Game 3 in the Mulliner-Chapman match started with a Mulliner break to 1b. Tactically questionable, given Chapman's shooting today; vintage Mulliner. Chapman missed, and Mulliner nailed the first peel before scoring hoop 1 with his own ball. A little later he over-rolled position at hoop 3, and failed the severely angled shot at the hoop. Chapman went round, "popping" Mulliner's ball through #3. Mulliner missed the lift and Chapman completed another triple, +16tp, for a 2-1 lead. Mulliner started game 4 with a roquet on turn 4, and another 1b leave. Chapman missed, barely. Mulliner managed three peels plus an attempt at a fourth, before failing 3b. Chapman's break ended with a failed shot at 2, and he had inadvertently rush-peeled Mulliner's forward ball through 4b. After an exchange of missed shots Mulliner made the last two hoops with his forward ball and a cross-wire leave. Chapman missed the very long shot and Mulliner finished +25 to equalize the match at 2-all.

Back on Lawn 2, Riva opened game 4 with a "supershot" ball near the peg. He roqueted Bamford's ball on the east boundary on turn 3 and made nine hoops and a defensive spread. Bamford hit from corner III. Having won the previous two games with sextuple peels, it was no surprise that he opted for another 1b leave. With Riva's clips on 1 and 4b Bamford knew which ball Riva would play, and he put that ball several yards toward corner I, making the shot that much longer, probably about 38 yards. Riva shot and watched intently, then let out a shout when the shot hit its target. He had an easy pick-up for a standard triple peel to level the match. The break started well, but his first attempt to peel penult failed.
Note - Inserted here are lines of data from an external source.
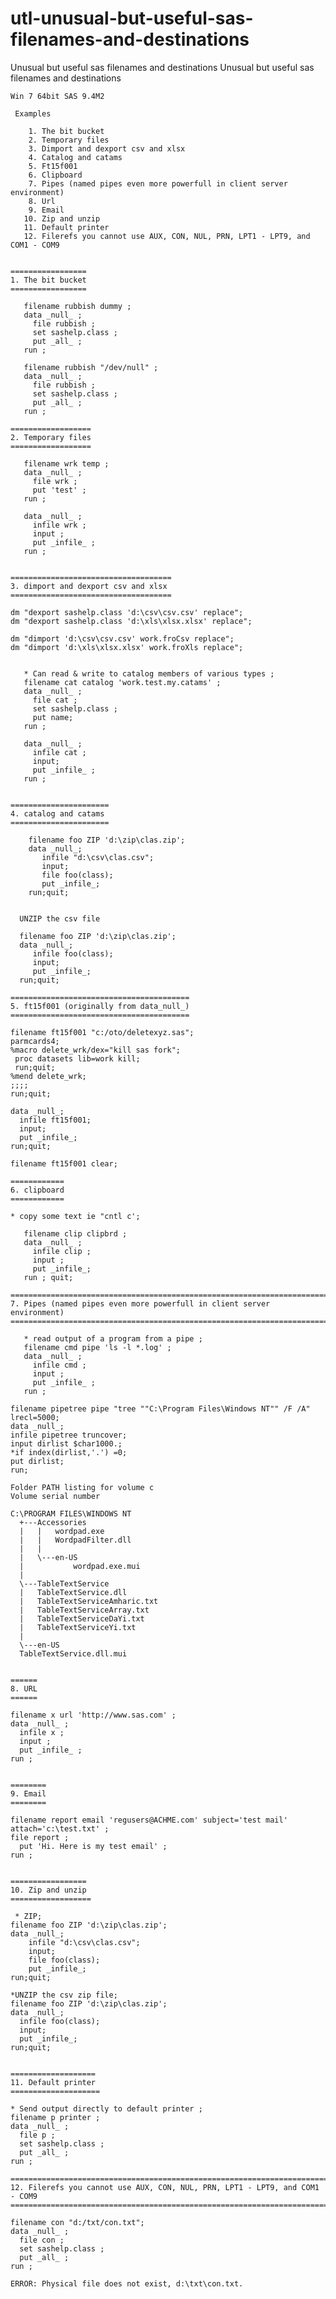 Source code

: # utl-unusual-but-useful-sas-filenames-and-destinations
Unusual but useful sas filenames and destinations
    Unusual but useful sas filenames and destinations

    Win 7 64bit SAS 9.4M2

     Examples

        1. The bit bucket
        2. Temporary files
        3. Dimport and dexport csv and xlsx
        4. Catalog and catams
        5. Ft15f001
        6. Clipboard
        7. Pipes (named pipes even more powerfull in client server environment)
        8. Url
        9. Email
       10. Zip and unzip
       11. Default printer
       12. Filerefs you cannot use AUX, CON, NUL, PRN, LPT1 - LPT9, and COM1 - COM9


    =================
    1. The bit bucket
    =================

       filename rubbish dummy ;
       data _null_ ;
         file rubbish ;
         set sashelp.class ;
         put _all_ ;
       run ;

       filename rubbish "/dev/null" ;
       data _null_ ;
         file rubbish ;
         set sashelp.class ;
         put _all_ ;
       run ;

    ==================
    2. Temporary files
    ==================

       filename wrk temp ;
       data _null_ ;
         file wrk ;
         put 'test' ;
       run ;

       data _null_ ;
         infile wrk ;
         input ;
         put _infile_ ;
       run ;


    ====================================
    3. dimport and dexport csv and xlsx
    ====================================

    dm "dexport sashelp.class 'd:\csv\csv.csv' replace";
    dm "dexport sashelp.class 'd:\xls\xlsx.xlsx' replace";

    dm "dimport 'd:\csv\csv.csv' work.froCsv replace";
    dm "dimport 'd:\xls\xlsx.xlsx' work.froXls replace";


       * Can read & write to catalog members of various types ;
       filename cat catalog 'work.test.my.catams' ;
       data _null_ ;
         file cat ;
         set sashelp.class ;
         put name;
       run ;

       data _null_ ;
         infile cat ;
         input;
         put _infile_ ;
       run ;


    ======================
    4. catalog and catams
    ======================

        filename foo ZIP 'd:\zip\clas.zip';
        data _null_;
           infile "d:\csv\clas.csv";
           input;
           file foo(class);
           put _infile_;
        run;quit;


      UNZIP the csv file

      filename foo ZIP 'd:\zip\clas.zip';
      data _null_;
         infile foo(class);
         input;
         put _infile_;
      run;quit;

    ========================================
    5. ft15f001 (originally from data_null_)
    ========================================

    filename ft15f001 "c:/oto/deletexyz.sas";
    parmcards4;
    %macro delete_wrk/dex="kill sas fork";
     proc datasets lib=work kill;
     run;quit;
    %mend delete_wrk;
    ;;;;
    run;quit;

    data _null_;
      infile ft15f001;
      input;
      put _infile_;
    run;quit;

    filename ft15f001 clear;

    ============
    6. clipboard
    ============

    * copy some text ie "cntl c';

       filename clip clipbrd ;
       data _null_ ;
         infile clip ;
         input ;
         put _infile_;
       run ; quit;

    =======================================================================
    7. Pipes (named pipes even more powerfull in client server environment)
    ========================================================================

       * read output of a program from a pipe ;
       filename cmd pipe 'ls -l *.log' ;
       data _null_ ;
         infile cmd ;
         input ;
         put _infile_ ;
       run ;

    filename pipetree pipe "tree ""C:\Program Files\Windows NT"" /F /A" lrecl=5000;
    data _null_;
    infile pipetree truncover;
    input dirlist $char1000.;
    *if index(dirlist,'.') =0;
    put dirlist;
    run;

    Folder PATH listing for volume c
    Volume serial number

    C:\PROGRAM FILES\WINDOWS NT
      +---Accessories
      |   |   wordpad.exe
      |   |   WordpadFilter.dll
      |   |
      |   \---en-US
      |           wordpad.exe.mui
      |
      \---TableTextService
      |   TableTextService.dll
      |   TableTextServiceAmharic.txt
      |   TableTextServiceArray.txt
      |   TableTextServiceDaYi.txt
      |   TableTextServiceYi.txt
      |
      \---en-US
      TableTextService.dll.mui


    ======
    8. URL
    ======

    filename x url 'http://www.sas.com' ;
    data _null_ ;
      infile x ;
      input ;
      put _infile_ ;
    run ;


    ========
    9. Email
    ========

    filename report email 'regusers@ACHME.com' subject='test mail' attach='c:\test.txt' ;
    file report ;
      put 'Hi. Here is my test email' ;
    run ;


    =================
    10. Zip and unzip
    ==================

     * ZIP;
    filename foo ZIP 'd:\zip\clas.zip';
    data _null_;
        infile "d:\csv\clas.csv";
        input;
        file foo(class);
        put _infile_;
    run;quit;

    *UNZIP the csv zip file;
    filename foo ZIP 'd:\zip\clas.zip';
    data _null_;
      infile foo(class);
      input;
      put _infile_;
    run;quit;


    ===================
    11. Default printer
    ====================

    * Send output directly to default printer ;
    filename p printer ;
    data _null_ ;
      file p ;
      set sashelp.class ;
      put _all_ ;
    run ;

    =============================================================================
    12. Filerefs you cannot use AUX, CON, NUL, PRN, LPT1 - LPT9, and COM1 - COM9
    =============================================================================

    filename con "d:/txt/con.txt";
    data _null_ ;
      file con ;
      set sashelp.class ;
      put _all_ ;
    run ;

    ERROR: Physical file does not exist, d:\txt\con.txt.

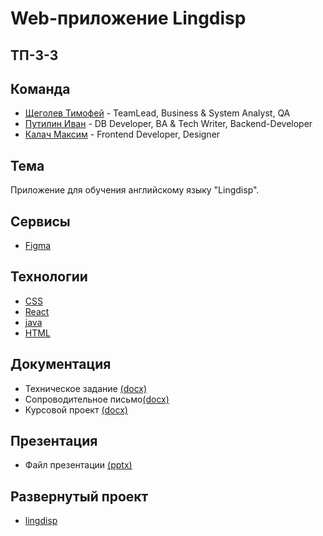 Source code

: # Web-приложение Lingdisp

## ТП-3-3

## Команда
* [Щеголев Тимофей](https://github.com/alexdokinov) - TeamLead, Business & System Analyst, QA  
* [Путилин Иван](https://github.com/Pipigushkin) - DB Developer, BA & Tech Writer, Backend-Developer
* [Калач Максим](https://github.com/exactly228) -  Frontend Developer, Designer  

## Тема
Приложение для  обучения английскому языку "Lingdisp".

## Сервисы

* [Figma]()

## Технологии
* [CSS]()
* [React]()
* [java]()
* [HTML]()
## Документация
* Техническое задание [(docx)](https://github.com/exactly228/TP_M_I_T/blob/f6ef878e19f6f9d5a5cad5ef8986dfbc6c25af43/documents/%D0%A2%D0%B5%D1%85%D0%BD%D0%B8%D1%87%D0%B5%D1%81%D0%BA%D0%BE%D0%B5%20%D0%B7%D0%B0%D0%B4%D0%B0%D0%BD%D0%B8%D0%B5_%D0%A2%D0%9F%20(3)%20(2)%20(2).docx)
* Сопроводительное письмо[(docx)](https://github.com/exactly228/TP_M_I_T/blob/f6ef878e19f6f9d5a5cad5ef8986dfbc6c25af43/documents/Soprovoditelnoe_pismo_2_1.docx)
* Курсовой проект [(docx)](https://github.com/exactly228/TP_M_I_T/blob/f6ef878e19f6f9d5a5cad5ef8986dfbc6c25af43/documents/TP%20KURS.docx)
## Презентация
* Файл презентации [(pptx)](https://github.com/exactly228/TP_M_I_T/blob/f6ef878e19f6f9d5a5cad5ef8986dfbc6c25af43/documents/%D0%A2%D0%9F_LINGDISP%20(2).pptx)
## Развернутый проект
* [lingdisp](http://lingdisp.ru/)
After 1b, he was either attempting to rush-peel the ball or to bounce it back off the wire, but the ball ended in the jaws. In that position sometimes a take-off to 2b is a good option and sometimes not; it depends on the exact position of the ball. At any rate, Riva played an Irish peel. He played the shot well, the striker's ball finishing about halfway between the peg and rover, but he missed his moderately-paced eight-yard shot at his 2b pioneer. Bamford was in with a turn to win the match; with three peels done he failed 1b from close position. Riva hit with his forward ball, scored rover and made a leave. Bamford hit with his 1b ball, went round with no peels and pegged out Riva's rover. Riva had a couple of chances but both shots missed, and Bamford finished +6. He has now reached the final of this event for the fifth time, and he is a four-time champion. This is not good news for his opponent.

Chapman had the first ball around in the decider, and Mulliner missed the lift. Chapman needed a few attempts on the penult peel, but by the time the striker's ball was for penult he had good position to rush to the hoop, with partner in excellent position for the rover peel. He over-cut the rush, played a good reverse take-off to position, and failed the hoop. Mulliner's rush to 1 went long and his approach left him a tough shot at 1, which failed. Chapman played his forward ball and advanced to the peg with a reasonable leave. Mulliner missed and Chapman finished to reach his second world championship final.